Olive Oil and Your Brain
Olive oil, that very special component of the popular Mediterranean diet, is bringing much more to the table than just a little “local color.” Researchers from Temple University have determined that it can actually protect you versus cognitive decline and dementia. Specifically, it protects memory and learning ability and reduces the formation of amyloid-beta plaques and neurofibrillary tangles in the brain. These are all better known as the markers for Alzheimer's disease.
Olive oil's attack on dementia is two-pronged. On the one hand it reduces brain inflammation. On the other, and more significantly, it triggers a process known as autophagy. That's your body's cell-level waste management, during which cells break down and clear out intracellular debris and toxins, such as phosphorylated tau. This is the cause of neurofibrillary “tangles,” which are believed to be contributing to the nerve cell dysfunction in the brain that is responsible for Alzheimer's memory symptoms.
"The thinking is that extra-virgin olive oil is better than fruits and vegetables alone, and as a monounsaturated vegetable fat it is healthier than saturated animal fats," according to the study's senior investigator Domenico Praticò, MD.
The researchers' work was done on mice whom they divided into a group whose diet was enriched with extra-virgin olive oil and a control group. They used a well-established Alzheimer's disease mouse model that takes into account memory impairment, amyloid plagues, and neurofibrillary tangles. The mice living on the extra virgin olive oil-enriched diet performed significantly better on tests designed to evaluate working memory, spatial memory, and learning abilities.
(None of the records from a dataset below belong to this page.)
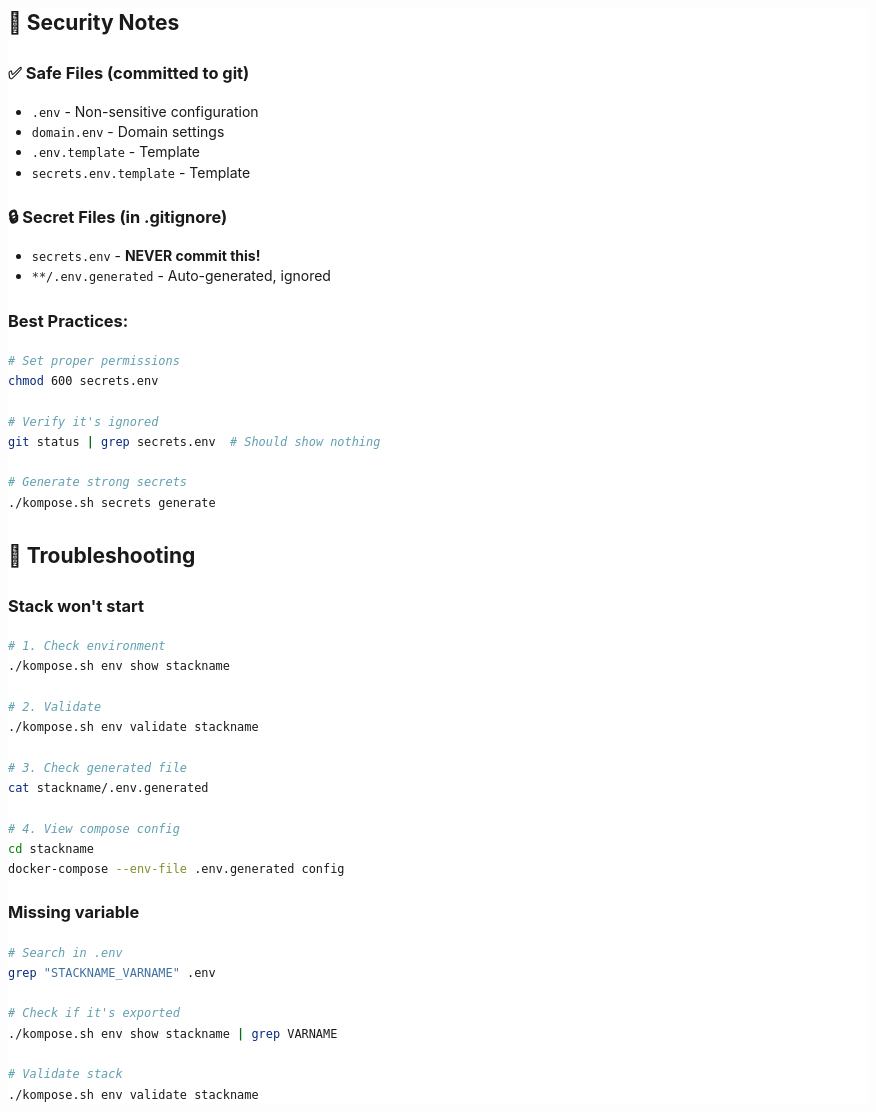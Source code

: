 ## 🔐 Security Notes

### ✅ Safe Files (committed to git)
- `.env` - Non-sensitive configuration
- `domain.env` - Domain settings
- `.env.template` - Template
- `secrets.env.template` - Template

### 🔒 Secret Files (in .gitignore)
- `secrets.env` - **NEVER commit this!**
- `**/.env.generated` - Auto-generated, ignored

### Best Practices:
```bash
# Set proper permissions
chmod 600 secrets.env

# Verify it's ignored
git status | grep secrets.env  # Should show nothing

# Generate strong secrets
./kompose.sh secrets generate
```

## 🚨 Troubleshooting

### Stack won't start

```bash
# 1. Check environment
./kompose.sh env show stackname

# 2. Validate
./kompose.sh env validate stackname

# 3. Check generated file
cat stackname/.env.generated

# 4. View compose config
cd stackname
docker-compose --env-file .env.generated config
```

### Missing variable

```bash
# Search in .env
grep "STACKNAME_VARNAME" .env

# Check if it's exported
./kompose.sh env show stackname | grep VARNAME

# Validate stack
./kompose.sh env validate stackname
```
"This is an exciting finding for us," explained Dr. Praticò. "Thanks to the autophagy activation, memory and synaptic integrity were preserved, and the pathological effects in animals otherwise destined to develop Alzheimer's disease were significantly reduced. This is a very important discovery, since we suspect that a reduction in autophagy marks the beginning of Alzheimer's disease."
Next steps? The Temple U team plans to investigate the effects of introducing extra-virgin olive oil into the diet of the same mice when they have already developed plaques and tangles. In this way do they hope to simulate the common circumstance wherein a patient seeing a doctor for the first time due to symptoms of dementia and discovers Alzheimer's disease is already present.
The research has been published in the Annals of Clinical and Translational Neurology.